Advances in pharmaceutical research have led to an ever increasing number of new prescription drugs entering the market. Often physicians have dozens of options available to treat a single condition. Some drugs may interact well with others, while some may not. Day-by-day prescribing the right drug in the right situation becomes more complex.
Where administration of medication is concerned, the new electronic health record (EHR) will become the guide and safeguard for the providers at St. Francis Hospital & Health Services. St. Francis is scheduled to launch the EHR through Project Beacon on March 31, 2012. The system will automatically cross check meds against other prescribed meds, diagnoses and labs results, and suggest changes or alternatives to avoid drug interactions that may adversely affect the patient’s treatment.
The new system can even make the prescription your doctor orders readable! Dr. Michael Wurm, Director of Informatics at St. Francis, notes that about three billion prescriptions are written annually, with 30% requiring clarification - a major waste of both the pharmacist's and doctor's time.
“This can significantly decrease the time and effort a patient needs to spend on getting a prescription filled,” says Dr.
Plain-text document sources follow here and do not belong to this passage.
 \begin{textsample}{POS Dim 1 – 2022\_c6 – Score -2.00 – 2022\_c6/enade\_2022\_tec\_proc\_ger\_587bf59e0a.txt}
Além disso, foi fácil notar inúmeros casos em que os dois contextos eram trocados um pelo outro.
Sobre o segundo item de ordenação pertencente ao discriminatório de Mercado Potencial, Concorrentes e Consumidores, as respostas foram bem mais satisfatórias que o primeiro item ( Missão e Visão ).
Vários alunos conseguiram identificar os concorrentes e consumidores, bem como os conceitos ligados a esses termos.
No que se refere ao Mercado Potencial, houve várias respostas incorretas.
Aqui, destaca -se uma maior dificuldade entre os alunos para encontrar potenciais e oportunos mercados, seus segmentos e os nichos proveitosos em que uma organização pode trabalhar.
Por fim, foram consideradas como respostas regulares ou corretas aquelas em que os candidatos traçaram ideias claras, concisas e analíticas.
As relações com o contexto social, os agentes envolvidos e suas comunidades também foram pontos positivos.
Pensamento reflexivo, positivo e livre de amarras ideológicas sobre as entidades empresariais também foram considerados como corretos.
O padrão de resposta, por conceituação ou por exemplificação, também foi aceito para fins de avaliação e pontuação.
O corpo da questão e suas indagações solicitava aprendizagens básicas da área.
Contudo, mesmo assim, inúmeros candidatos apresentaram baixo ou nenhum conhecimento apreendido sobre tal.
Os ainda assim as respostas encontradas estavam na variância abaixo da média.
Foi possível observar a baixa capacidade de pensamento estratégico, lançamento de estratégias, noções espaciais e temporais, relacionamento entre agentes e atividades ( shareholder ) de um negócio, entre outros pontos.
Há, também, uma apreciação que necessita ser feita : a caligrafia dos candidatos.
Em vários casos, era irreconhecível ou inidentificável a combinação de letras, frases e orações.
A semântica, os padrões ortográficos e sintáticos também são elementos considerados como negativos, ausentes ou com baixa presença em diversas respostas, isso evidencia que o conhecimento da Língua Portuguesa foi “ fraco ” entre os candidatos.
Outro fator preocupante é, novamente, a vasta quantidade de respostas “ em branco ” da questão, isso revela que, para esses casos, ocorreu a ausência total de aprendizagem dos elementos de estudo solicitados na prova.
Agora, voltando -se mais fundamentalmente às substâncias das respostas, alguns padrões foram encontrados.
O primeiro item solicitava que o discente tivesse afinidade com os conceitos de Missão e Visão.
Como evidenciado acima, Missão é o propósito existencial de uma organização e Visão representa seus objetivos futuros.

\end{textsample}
Wurm. “EHR reduces the need for clarification by ensuring legibility and giving immediate feedback on improper prescriptions.”
The EHR eliminates these legibility problems by offering the option of printing the prescription from a network printer or electronically transmitting the prescription to the patient’s pharmacy. This ensures accurate delivery of medication without time lost to the pharmacist clarifying hand-written prescriptions.
For inpatients, the system utilizes bar-codes to track each medication delivered at the patient’s bed-side to ensure only ordered medication and dosages are delivered.
The safety and satisfaction of patients continues to be of top priority during the EHR project. “We appreciate your patience with us as we become accustomed to this new system,” Dr. Wurm stated. “Thank you in advance for understanding and cooperation.”